Glioblastoma multiforme (GBM) constitutes nearly half of all malignant brain tumors and has a median survival of 15 months. The standard treatment for these lesions includes maximal resection, radiotherapy, and chemotherapy; however, individual tumors display immense variability in their response to these approaches. Genomic techniques such as whole-exome sequencing (WES) provide an opportunity to understand the molecular basis of this variability.

METHODS:

Here, we report WES-guided treatment of a patient with a primary GBM and two subsequent recurrences, demonstrating the dynamic nature of treatment-induced molecular changes and their implications for clinical decision-making. We also analyze the Yale-Glioma cohort, composed of 110 whole exome- or whole genome-sequenced tumor-normal pairs, to assess the frequency of genomic events found in the presented case.

RESULTS:

Our longitudinal analysis revealed how the genomic profile evolved under the pressure of therapy.

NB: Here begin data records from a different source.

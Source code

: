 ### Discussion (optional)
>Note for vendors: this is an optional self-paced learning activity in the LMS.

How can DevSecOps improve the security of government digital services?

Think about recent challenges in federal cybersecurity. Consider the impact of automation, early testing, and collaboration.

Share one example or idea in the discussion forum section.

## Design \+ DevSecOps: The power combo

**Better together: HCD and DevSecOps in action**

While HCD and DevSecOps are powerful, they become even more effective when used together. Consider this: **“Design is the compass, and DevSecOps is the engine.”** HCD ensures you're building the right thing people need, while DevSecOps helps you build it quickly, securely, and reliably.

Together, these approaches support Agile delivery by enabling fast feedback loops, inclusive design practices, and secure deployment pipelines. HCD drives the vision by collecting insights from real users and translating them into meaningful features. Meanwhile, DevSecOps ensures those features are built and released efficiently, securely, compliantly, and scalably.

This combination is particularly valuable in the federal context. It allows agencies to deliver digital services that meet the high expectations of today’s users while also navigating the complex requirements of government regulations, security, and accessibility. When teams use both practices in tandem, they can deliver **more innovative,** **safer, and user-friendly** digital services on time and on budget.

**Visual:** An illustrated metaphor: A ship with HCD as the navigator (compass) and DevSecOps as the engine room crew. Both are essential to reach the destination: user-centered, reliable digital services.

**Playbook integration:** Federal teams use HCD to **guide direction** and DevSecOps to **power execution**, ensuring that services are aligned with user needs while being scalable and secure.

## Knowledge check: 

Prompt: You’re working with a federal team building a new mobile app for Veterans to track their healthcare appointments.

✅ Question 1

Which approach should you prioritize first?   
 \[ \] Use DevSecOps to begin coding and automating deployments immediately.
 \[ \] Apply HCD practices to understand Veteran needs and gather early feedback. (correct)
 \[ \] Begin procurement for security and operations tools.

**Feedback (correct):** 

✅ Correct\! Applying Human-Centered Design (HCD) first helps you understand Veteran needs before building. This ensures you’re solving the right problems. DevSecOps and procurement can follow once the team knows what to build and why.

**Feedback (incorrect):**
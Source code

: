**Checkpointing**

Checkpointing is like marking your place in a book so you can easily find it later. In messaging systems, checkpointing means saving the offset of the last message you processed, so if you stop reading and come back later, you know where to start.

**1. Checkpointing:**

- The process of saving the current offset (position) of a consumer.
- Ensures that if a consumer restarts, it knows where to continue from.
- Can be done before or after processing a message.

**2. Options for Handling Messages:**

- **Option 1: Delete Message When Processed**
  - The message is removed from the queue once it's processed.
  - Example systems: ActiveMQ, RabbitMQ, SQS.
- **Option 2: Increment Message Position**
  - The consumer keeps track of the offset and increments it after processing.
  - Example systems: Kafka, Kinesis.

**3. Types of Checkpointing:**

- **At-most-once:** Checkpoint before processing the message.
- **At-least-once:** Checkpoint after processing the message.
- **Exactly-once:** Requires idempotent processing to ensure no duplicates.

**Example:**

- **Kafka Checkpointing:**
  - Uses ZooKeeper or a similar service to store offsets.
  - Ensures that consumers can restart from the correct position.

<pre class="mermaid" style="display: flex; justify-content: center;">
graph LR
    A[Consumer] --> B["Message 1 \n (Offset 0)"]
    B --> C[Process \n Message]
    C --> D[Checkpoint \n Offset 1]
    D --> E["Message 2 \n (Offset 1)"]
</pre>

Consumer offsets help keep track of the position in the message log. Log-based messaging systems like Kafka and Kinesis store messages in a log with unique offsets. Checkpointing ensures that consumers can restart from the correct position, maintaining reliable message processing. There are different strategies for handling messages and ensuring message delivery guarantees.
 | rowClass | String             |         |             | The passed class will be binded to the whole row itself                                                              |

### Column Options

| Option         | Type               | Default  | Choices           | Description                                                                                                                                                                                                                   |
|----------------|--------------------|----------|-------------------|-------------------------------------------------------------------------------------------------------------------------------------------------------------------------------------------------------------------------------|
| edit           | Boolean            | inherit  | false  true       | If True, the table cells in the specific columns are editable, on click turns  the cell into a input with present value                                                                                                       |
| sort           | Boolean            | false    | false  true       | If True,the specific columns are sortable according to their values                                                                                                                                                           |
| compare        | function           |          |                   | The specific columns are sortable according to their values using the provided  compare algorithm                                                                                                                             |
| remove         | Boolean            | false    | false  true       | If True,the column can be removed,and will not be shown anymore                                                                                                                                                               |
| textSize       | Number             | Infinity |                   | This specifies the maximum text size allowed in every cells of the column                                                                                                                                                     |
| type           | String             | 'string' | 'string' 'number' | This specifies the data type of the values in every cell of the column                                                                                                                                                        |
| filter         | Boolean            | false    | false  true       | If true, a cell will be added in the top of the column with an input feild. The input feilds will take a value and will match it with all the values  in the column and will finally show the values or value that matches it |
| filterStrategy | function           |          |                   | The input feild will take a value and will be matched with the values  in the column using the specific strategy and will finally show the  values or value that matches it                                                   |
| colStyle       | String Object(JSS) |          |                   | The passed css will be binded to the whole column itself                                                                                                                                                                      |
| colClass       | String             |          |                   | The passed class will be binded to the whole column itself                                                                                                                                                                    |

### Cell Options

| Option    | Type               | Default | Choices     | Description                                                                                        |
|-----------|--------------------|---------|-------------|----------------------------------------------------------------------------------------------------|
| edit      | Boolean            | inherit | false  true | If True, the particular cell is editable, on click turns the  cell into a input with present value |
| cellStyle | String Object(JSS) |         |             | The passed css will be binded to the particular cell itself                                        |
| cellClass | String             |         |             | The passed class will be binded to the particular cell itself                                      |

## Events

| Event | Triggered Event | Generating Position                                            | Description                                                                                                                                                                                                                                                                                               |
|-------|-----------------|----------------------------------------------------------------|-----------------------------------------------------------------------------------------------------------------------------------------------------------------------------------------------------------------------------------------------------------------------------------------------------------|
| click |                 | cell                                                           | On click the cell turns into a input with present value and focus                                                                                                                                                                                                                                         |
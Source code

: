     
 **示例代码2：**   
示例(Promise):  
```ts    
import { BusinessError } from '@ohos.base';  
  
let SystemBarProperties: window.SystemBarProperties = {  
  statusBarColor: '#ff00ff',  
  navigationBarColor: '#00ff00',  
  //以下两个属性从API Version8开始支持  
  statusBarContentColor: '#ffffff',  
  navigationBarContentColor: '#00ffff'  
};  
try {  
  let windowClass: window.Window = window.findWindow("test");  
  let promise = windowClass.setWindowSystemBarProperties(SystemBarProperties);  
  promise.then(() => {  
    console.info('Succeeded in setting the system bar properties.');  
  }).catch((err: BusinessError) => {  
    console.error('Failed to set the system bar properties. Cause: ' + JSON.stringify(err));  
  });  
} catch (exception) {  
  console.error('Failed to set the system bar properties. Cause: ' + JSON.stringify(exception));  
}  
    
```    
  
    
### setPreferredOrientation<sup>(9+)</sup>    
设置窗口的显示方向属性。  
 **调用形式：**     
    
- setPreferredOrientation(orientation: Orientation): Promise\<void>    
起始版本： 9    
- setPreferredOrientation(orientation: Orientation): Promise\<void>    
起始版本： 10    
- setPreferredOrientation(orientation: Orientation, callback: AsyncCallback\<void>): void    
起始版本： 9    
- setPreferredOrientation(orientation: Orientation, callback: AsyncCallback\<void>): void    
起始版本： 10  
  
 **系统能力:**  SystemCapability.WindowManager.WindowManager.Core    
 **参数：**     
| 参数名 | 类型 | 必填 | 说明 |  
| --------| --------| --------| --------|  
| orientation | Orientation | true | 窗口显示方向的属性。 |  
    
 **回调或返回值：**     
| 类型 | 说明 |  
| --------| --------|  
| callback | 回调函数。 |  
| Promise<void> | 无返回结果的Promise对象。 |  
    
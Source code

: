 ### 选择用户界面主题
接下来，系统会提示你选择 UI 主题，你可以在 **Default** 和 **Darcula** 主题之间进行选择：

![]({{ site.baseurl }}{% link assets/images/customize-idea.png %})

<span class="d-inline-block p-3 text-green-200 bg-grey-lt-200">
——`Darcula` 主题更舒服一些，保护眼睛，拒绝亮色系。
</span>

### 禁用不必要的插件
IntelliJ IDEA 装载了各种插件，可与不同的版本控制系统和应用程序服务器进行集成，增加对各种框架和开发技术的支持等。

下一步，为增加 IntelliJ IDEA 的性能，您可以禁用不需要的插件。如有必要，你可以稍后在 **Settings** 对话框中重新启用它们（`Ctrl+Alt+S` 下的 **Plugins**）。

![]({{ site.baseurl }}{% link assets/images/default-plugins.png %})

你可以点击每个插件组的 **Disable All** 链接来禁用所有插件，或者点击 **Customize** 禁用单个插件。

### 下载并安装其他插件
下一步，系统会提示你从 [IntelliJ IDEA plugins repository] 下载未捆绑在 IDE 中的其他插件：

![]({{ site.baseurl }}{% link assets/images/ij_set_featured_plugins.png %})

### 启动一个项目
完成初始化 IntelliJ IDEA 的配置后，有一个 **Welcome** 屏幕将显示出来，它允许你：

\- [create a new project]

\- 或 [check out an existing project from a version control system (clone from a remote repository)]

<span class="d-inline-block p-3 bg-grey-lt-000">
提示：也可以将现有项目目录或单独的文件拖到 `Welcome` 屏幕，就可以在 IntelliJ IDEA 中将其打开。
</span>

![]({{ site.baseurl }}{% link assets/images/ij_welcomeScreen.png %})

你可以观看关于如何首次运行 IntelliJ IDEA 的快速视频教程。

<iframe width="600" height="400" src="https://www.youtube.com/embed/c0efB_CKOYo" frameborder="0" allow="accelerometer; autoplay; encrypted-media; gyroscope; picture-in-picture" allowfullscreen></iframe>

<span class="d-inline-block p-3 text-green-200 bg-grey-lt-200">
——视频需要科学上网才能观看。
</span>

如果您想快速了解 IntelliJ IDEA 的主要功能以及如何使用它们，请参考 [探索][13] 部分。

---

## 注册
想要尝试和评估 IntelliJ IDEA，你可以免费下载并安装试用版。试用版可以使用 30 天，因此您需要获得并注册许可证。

Specifically targeted approaches eradicated treatment-sensitive clones while enriching for resistant ones, generated due to chromothripsis, which we show to be a frequent event in GBMs based on our extended analysis of 110 gliomas in the Yale-Glioma cohort. Despite chromothripsis and the later acquired mismatch-repair deficiency, genomics-guided personalized treatment extended survival to over 5 years. Interestingly, the case displayed a favorable response to immune checkpoint inhibition after acquiring mismatch repair deficiency.

CONCLUSIONS:

Our study demonstrates the importance of longitudinal genomic profiling to adjust to the dynamic nature of treatment-induced molecular changes to improve the outcomes of precision therapies.